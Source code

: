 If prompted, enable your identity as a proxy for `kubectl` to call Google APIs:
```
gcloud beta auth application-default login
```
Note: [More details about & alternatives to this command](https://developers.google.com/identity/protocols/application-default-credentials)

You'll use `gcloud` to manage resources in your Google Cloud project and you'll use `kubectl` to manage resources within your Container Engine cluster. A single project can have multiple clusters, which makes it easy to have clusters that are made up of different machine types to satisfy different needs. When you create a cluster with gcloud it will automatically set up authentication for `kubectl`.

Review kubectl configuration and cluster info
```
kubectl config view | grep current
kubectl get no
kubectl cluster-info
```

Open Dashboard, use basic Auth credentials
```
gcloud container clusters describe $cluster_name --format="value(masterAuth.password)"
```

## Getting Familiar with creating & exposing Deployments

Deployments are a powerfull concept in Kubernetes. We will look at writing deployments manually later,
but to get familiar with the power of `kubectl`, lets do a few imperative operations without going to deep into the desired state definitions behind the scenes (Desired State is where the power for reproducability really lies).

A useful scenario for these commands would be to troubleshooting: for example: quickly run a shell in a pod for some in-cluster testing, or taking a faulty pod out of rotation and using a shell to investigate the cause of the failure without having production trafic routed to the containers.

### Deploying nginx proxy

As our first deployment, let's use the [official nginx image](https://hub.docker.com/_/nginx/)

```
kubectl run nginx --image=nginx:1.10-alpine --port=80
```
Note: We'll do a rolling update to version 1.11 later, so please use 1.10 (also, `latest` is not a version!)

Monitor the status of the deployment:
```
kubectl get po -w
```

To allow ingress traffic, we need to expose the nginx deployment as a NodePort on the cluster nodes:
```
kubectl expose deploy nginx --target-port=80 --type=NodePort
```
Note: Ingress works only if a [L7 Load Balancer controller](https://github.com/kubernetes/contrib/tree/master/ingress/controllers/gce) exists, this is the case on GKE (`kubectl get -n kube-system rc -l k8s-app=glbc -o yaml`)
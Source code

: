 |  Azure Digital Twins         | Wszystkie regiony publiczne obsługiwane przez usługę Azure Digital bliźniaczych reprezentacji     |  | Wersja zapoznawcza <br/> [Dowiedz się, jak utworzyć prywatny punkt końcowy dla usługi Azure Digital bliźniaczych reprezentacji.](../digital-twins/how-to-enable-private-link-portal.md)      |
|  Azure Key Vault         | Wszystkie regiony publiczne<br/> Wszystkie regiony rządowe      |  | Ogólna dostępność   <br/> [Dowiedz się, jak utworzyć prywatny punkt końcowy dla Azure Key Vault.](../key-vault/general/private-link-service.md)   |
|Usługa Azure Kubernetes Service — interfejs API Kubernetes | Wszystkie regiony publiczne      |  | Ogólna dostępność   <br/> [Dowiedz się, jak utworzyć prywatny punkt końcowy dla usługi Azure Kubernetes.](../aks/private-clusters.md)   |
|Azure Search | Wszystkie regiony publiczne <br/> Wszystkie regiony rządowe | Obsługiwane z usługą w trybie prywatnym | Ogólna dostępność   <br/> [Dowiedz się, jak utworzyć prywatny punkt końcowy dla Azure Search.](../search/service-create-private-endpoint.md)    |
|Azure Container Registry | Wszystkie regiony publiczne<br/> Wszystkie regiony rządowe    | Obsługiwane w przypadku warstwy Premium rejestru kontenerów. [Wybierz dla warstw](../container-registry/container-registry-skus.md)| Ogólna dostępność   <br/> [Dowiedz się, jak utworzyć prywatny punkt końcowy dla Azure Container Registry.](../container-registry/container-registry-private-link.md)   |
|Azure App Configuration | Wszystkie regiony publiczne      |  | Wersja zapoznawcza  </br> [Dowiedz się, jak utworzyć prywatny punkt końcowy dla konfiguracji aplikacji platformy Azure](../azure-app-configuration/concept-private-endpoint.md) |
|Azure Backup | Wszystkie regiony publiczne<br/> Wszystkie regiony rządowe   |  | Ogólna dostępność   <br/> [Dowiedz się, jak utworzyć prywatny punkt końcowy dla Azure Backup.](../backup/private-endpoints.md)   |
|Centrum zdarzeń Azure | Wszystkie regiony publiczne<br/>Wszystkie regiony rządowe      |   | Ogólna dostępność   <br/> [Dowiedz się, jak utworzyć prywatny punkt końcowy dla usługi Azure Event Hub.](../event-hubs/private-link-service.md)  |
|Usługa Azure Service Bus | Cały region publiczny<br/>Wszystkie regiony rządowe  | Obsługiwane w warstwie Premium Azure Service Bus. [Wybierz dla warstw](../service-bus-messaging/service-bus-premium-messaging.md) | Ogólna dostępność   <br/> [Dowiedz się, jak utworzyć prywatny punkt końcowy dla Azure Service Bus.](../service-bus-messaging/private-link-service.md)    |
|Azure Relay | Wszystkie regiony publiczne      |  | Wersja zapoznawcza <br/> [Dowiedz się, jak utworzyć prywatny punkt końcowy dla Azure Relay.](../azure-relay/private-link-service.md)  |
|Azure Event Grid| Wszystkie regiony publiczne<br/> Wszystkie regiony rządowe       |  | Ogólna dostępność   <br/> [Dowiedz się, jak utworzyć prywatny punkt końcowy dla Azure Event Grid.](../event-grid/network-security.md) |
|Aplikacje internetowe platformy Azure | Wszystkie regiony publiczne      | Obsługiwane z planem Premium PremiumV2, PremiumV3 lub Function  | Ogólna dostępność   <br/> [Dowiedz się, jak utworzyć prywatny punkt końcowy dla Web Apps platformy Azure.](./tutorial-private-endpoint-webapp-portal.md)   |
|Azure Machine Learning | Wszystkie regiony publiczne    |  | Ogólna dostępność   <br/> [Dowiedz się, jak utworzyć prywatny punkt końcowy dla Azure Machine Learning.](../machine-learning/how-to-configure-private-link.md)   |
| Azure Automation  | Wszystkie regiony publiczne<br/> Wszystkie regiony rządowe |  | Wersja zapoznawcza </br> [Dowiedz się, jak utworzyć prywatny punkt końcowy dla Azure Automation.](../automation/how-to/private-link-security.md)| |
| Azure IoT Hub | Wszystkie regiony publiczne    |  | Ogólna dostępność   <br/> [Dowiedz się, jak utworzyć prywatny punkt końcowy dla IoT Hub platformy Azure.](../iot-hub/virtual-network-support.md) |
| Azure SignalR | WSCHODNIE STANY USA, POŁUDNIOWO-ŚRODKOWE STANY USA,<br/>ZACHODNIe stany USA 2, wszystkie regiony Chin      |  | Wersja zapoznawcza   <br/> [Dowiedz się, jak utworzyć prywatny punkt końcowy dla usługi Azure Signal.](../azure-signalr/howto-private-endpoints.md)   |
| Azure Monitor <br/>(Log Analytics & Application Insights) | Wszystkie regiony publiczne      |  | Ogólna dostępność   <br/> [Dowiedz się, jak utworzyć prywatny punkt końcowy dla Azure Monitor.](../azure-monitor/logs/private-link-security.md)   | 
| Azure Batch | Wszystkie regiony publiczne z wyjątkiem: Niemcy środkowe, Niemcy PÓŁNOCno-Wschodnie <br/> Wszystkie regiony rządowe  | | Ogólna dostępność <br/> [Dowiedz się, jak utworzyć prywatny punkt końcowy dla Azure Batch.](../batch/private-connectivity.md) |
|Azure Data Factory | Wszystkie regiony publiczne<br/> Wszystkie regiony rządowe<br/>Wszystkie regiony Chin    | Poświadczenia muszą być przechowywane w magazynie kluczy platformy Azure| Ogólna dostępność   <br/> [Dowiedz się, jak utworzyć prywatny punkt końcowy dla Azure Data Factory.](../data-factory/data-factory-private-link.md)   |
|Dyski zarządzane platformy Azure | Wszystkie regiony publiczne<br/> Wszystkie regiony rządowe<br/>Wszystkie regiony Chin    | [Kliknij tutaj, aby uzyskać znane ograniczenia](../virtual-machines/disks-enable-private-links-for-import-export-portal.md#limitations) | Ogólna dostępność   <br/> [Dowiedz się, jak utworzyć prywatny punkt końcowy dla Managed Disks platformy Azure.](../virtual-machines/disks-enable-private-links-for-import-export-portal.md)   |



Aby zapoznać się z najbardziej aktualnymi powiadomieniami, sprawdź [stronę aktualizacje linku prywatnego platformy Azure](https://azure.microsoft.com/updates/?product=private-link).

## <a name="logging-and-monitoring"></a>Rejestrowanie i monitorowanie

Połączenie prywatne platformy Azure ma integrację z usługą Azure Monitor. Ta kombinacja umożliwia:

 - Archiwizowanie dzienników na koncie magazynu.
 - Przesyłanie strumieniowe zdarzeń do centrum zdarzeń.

— What the task asks —
Your answer must be the lines from the one that contains "Data Factory |" through the last line of the entries above, copied exactly, with no other lines.

— Solved exercise —
|Azure Data Factory | Wszystkie regiony publiczne<br/> Wszystkie regiony rządowe<br/>Wszystkie regiony Chin    | Poświadczenia muszą być przechowywane w magazynie kluczy platformy Azure| Ogólna dostępność   <br/> [Dowiedz się, jak utworzyć prywatny punkt końcowy dla Azure Data Factory.](../data-factory/data-factory-private-link.md)   |
|Dyski zarządzane platformy Azure | Wszystkie regiony publiczne<br/> Wszystkie regiony rządowe<br/>Wszystkie regiony Chin    | [Kliknij tutaj, aby uzyskać znane ograniczenia](../virtual-machines/disks-enable-private-links-for-import-export-portal.md#limitations) | Ogólna dostępność   <br/> [Dowiedz się, jak utworzyć prywatny punkt końcowy dla Managed Disks platformy Azure.](../virtual-machines/disks-enable-private-links-for-import-export-portal.md)   |



Aby zapoznać się z najbardziej aktualnymi powiadomieniami, sprawdź [stronę aktualizacje linku prywatnego platformy Azure](https://azure.microsoft.com/updates/?product=private-link).

## <a name="logging-and-monitoring"></a>Rejestrowanie i monitorowanie

Połączenie prywatne platformy Azure ma integrację z usługą Azure Monitor. Ta kombinacja umożliwia:

 - Archiwizowanie dzienników na koncie magazynu.
 - Przesyłanie strumieniowe zdarzeń do centrum zdarzeń.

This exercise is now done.